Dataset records
------------------------------

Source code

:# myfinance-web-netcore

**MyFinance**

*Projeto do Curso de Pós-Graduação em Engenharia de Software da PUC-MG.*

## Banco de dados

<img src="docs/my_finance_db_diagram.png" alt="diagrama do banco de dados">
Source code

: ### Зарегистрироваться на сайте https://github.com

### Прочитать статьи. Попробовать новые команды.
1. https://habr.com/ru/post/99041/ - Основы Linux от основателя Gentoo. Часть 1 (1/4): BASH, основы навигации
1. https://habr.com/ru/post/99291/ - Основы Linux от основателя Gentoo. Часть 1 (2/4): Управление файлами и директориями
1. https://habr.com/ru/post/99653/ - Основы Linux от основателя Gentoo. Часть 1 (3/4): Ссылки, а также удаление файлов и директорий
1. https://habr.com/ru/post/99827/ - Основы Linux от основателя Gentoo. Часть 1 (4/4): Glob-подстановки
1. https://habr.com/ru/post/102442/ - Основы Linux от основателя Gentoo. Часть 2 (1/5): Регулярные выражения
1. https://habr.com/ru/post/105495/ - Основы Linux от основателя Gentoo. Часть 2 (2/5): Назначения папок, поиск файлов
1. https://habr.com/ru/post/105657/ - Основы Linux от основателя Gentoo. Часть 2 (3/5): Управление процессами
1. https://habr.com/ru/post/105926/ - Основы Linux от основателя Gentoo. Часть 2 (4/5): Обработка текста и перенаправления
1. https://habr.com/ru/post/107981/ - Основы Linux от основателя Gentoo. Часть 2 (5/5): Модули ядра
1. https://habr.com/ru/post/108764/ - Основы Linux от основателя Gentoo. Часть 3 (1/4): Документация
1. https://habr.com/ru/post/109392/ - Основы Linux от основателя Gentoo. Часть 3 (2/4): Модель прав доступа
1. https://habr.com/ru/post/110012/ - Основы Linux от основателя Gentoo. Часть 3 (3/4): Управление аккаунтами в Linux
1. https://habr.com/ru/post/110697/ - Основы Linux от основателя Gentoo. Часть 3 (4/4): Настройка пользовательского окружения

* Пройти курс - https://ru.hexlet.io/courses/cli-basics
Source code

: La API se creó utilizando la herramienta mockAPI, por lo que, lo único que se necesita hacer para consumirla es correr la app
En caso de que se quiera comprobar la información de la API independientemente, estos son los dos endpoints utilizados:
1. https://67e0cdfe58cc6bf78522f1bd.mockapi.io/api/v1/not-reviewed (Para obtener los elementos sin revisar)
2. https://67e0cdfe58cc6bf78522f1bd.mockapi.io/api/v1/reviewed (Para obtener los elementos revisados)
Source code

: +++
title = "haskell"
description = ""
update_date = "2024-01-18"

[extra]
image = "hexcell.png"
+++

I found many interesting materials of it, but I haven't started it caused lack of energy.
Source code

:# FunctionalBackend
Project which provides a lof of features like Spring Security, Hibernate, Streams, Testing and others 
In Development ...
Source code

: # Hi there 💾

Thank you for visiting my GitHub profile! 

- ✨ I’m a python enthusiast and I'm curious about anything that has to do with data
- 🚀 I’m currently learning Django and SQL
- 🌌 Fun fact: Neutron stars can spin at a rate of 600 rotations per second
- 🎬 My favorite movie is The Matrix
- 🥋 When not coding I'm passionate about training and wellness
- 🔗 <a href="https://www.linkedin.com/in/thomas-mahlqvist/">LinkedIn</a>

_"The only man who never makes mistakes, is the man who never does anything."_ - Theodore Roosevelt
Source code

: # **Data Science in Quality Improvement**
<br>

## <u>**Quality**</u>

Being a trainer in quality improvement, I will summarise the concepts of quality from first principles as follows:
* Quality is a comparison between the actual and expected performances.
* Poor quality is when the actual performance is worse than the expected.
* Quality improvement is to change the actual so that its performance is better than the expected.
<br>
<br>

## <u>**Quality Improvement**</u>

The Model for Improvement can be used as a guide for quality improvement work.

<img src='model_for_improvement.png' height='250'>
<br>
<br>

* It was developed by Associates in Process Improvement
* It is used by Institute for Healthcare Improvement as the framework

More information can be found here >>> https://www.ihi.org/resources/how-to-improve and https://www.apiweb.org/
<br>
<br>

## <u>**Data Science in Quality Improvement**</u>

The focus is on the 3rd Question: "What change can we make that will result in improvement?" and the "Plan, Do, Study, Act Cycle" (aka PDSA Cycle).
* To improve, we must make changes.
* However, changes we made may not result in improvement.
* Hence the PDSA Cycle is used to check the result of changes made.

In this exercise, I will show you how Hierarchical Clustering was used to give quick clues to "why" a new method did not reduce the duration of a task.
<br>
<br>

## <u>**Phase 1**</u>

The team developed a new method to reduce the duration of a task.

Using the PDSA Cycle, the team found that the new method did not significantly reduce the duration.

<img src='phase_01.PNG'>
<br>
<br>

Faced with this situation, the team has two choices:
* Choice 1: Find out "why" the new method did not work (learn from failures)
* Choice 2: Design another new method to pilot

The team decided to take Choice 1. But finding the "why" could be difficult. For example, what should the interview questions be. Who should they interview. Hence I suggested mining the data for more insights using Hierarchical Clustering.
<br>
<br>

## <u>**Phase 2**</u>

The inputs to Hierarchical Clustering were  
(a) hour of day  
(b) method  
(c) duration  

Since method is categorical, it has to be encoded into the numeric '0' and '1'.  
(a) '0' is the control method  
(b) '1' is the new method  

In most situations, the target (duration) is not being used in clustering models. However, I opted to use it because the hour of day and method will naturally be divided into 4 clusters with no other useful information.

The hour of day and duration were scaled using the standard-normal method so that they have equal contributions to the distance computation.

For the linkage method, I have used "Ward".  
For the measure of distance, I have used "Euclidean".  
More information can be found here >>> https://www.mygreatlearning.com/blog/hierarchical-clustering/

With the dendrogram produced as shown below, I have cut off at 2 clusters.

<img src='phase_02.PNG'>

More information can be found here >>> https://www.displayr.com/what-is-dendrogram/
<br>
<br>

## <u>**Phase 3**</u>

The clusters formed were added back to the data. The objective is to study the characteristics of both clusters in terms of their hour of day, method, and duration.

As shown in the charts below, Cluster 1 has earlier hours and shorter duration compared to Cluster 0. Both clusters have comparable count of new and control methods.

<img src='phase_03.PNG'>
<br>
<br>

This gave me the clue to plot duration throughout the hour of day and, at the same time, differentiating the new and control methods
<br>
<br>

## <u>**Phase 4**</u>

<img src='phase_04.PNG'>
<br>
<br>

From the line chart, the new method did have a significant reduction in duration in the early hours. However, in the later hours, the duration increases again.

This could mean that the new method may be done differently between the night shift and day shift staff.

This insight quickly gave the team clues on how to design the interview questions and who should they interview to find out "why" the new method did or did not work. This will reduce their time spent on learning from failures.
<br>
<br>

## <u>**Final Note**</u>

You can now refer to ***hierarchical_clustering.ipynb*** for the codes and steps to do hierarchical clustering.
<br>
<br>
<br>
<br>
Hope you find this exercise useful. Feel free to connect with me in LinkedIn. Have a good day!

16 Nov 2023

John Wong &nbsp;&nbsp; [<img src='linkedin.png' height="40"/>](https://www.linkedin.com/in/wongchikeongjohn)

------------------------------

* WHAT YOU HAVE TO DO
Please make an exact copy of each record.

* SOLVED PROBLEM
Source code

:# myfinance-web-netcore

**MyFinance**

*Projeto do Curso de Pós-Graduação em Engenharia de Software da PUC-MG.*

## Banco de dados

<img src="docs/my_finance_db_diagram.png" alt="diagrama do banco de dados">
Source code

: ### Зарегистрироваться на сайте https://github.com

### Прочитать статьи. Попробовать новые команды.
1. https://habr.com/ru/post/99041/ - Основы Linux от основателя Gentoo. Часть 1 (1/4): BASH, основы навигации
1. https://habr.com/ru/post/99291/ - Основы Linux от основателя Gentoo. Часть 1 (2/4): Управление файлами и директориями
1. https://habr.com/ru/post/99653/ - Основы Linux от основателя Gentoo. Часть 1 (3/4): Ссылки, а также удаление файлов и директорий
1. https://habr.com/ru/post/99827/ - Основы Linux от основателя Gentoo. Часть 1 (4/4): Glob-подстановки
1. https://habr.com/ru/post/102442/ - Основы Linux от основателя Gentoo. Часть 2 (1/5): Регулярные выражения
1. https://habr.com/ru/post/105495/ - Основы Linux от основателя Gentoo. Часть 2 (2/5): Назначения папок, поиск файлов
1. https://habr.com/ru/post/105657/ - Основы Linux от основателя Gentoo. Часть 2 (3/5): Управление процессами
1. https://habr.com/ru/post/105926/ - Основы Linux от основателя Gentoo. Часть 2 (4/5): Обработка текста и перенаправления
1. https://habr.com/ru/post/107981/ - Основы Linux от основателя Gentoo. Часть 2 (5/5): Модули ядра
1. https://habr.com/ru/post/108764/ - Основы Linux от основателя Gentoo. Часть 3 (1/4): Документация
1. https://habr.com/ru/post/109392/ - Основы Linux от основателя Gentoo. Часть 3 (2/4): Модель прав доступа
1. https://habr.com/ru/post/110012/ - Основы Linux от основателя Gentoo. Часть 3 (3/4): Управление аккаунтами в Linux
1. https://habr.com/ru/post/110697/ - Основы Linux от основателя Gentoo. Часть 3 (4/4): Настройка пользовательского окружения

* Пройти курс - https://ru.hexlet.io/courses/cli-basics
Source code

: La API se creó utilizando la herramienta mockAPI, por lo que, lo único que se necesita hacer para consumirla es correr la app
En caso de que se quiera comprobar la información de la API independientemente, estos son los dos endpoints utilizados:
1. https://67e0cdfe58cc6bf78522f1bd.mockapi.io/api/v1/not-reviewed (Para obtener los elementos sin revisar)
2. https://67e0cdfe58cc6bf78522f1bd.mockapi.io/api/v1/reviewed (Para obtener los elementos revisados)
Source code

: +++
title = "haskell"
description = ""
update_date = "2024-01-18"

[extra]
image = "hexcell.png"
+++

I found many interesting materials of it, but I haven't started it caused lack of energy.
Source code

:# FunctionalBackend
Project which provides a lof of features like Spring Security, Hibernate, Streams, Testing and others 
In Development ...
Source code

: # Hi there 💾

Thank you for visiting my GitHub profile! 

- ✨ I’m a python enthusiast and I'm curious about anything that has to do with data
- 🚀 I’m currently learning Django and SQL
- 🌌 Fun fact: Neutron stars can spin at a rate of 600 rotations per second
- 🎬 My favorite movie is The Matrix
- 🥋 When not coding I'm passionate about training and wellness
- 🔗 <a href="https://www.linkedin.com/in/thomas-mahlqvist/">LinkedIn</a>

_"The only man who never makes mistakes, is the man who never does anything."_ - Theodore Roosevelt
Source code

: # **Data Science in Quality Improvement**
<br>

## <u>**Quality**</u>

Being a trainer in quality improvement, I will summarise the concepts of quality from first principles as follows:
* Quality is a comparison between the actual and expected performances.
* Poor quality is when the actual performance is worse than the expected.
* Quality improvement is to change the actual so that its performance is better than the expected.
<br>
<br>

## <u>**Quality Improvement**</u>

The Model for Improvement can be used as a guide for quality improvement work.

<img src='model_for_improvement.png' height='250'>
<br>
<br>

* It was developed by Associates in Process Improvement
* It is used by Institute for Healthcare Improvement as the framework

More information can be found here >>> https://www.ihi.org/resources/how-to-improve and https://www.apiweb.org/
<br>
<br>

## <u>**Data Science in Quality Improvement**</u>

The focus is on the 3rd Question: "What change can we make that will result in improvement?" and the "Plan, Do, Study, Act Cycle" (aka PDSA Cycle).
* To improve, we must make changes.
* However, changes we made may not result in improvement.
* Hence the PDSA Cycle is used to check the result of changes made.

In this exercise, I will show you how Hierarchical Clustering was used to give quick clues to "why" a new method did not reduce the duration of a task.
<br>
<br>

## <u>**Phase 1**</u>

The team developed a new method to reduce the duration of a task.

Using the PDSA Cycle, the team found that the new method did not significantly reduce the duration.

<img src='phase_01.PNG'>
<br>
<br>

Faced with this situation, the team has two choices:
* Choice 1: Find out "why" the new method did not work (learn from failures)
* Choice 2: Design another new method to pilot

The team decided to take Choice 1. But finding the "why" could be difficult. For example, what should the interview questions be. Who should they interview. Hence I suggested mining the data for more insights using Hierarchical Clustering.
<br>
<br>

## <u>**Phase 2**</u>

The inputs to Hierarchical Clustering were  
(a) hour of day  
(b) method  
(c) duration  

Since method is categorical, it has to be encoded into the numeric '0' and '1'.  
(a) '0' is the control method  
(b) '1' is the new method  

In most situations, the target (duration) is not being used in clustering models. However, I opted to use it because the hour of day and method will naturally be divided into 4 clusters with no other useful information.

The hour of day and duration were scaled using the standard-normal method so that they have equal contributions to the distance computation.

For the linkage method, I have used "Ward".  
For the measure of distance, I have used "Euclidean".  
More information can be found here >>> https://www.mygreatlearning.com/blog/hierarchical-clustering/

With the dendrogram produced as shown below, I have cut off at 2 clusters.

<img src='phase_02.PNG'>

More information can be found here >>> https://www.displayr.com/what-is-dendrogram/
<br>
<br>

## <u>**Phase 3**</u>

The clusters formed were added back to the data. The objective is to study the characteristics of both clusters in terms of their hour of day, method, and duration.

As shown in the charts below, Cluster 1 has earlier hours and shorter duration compared to Cluster 0. Both clusters have comparable count of new and control methods.

<img src='phase_03.PNG'>
<br>
<br>

This gave me the clue to plot duration throughout the hour of day and, at the same time, differentiating the new and control methods
<br>
<br>

## <u>**Phase 4**</u>

<img src='phase_04.PNG'>
<br>
<br>

From the line chart, the new method did have a significant reduction in duration in the early hours. However, in the later hours, the duration increases again.

This could mean that the new method may be done differently between the night shift and day shift staff.

This insight quickly gave the team clues on how to design the interview questions and who should they interview to find out "why" the new method did or did not work. This will reduce their time spent on learning from failures.
<br>
<br>

## <u>**Final Note**</u>

You can now refer to ***hierarchical_clustering.ipynb*** for the codes and steps to do hierarchical clustering.
<br>
<br>
<br>
<br>
Hope you find this exercise useful. Feel free to connect with me in LinkedIn. Have a good day!

16 Nov 2023

John Wong &nbsp;&nbsp; [<img src='linkedin.png' height="40"/>](https://www.linkedin.com/in/wongchikeongjohn)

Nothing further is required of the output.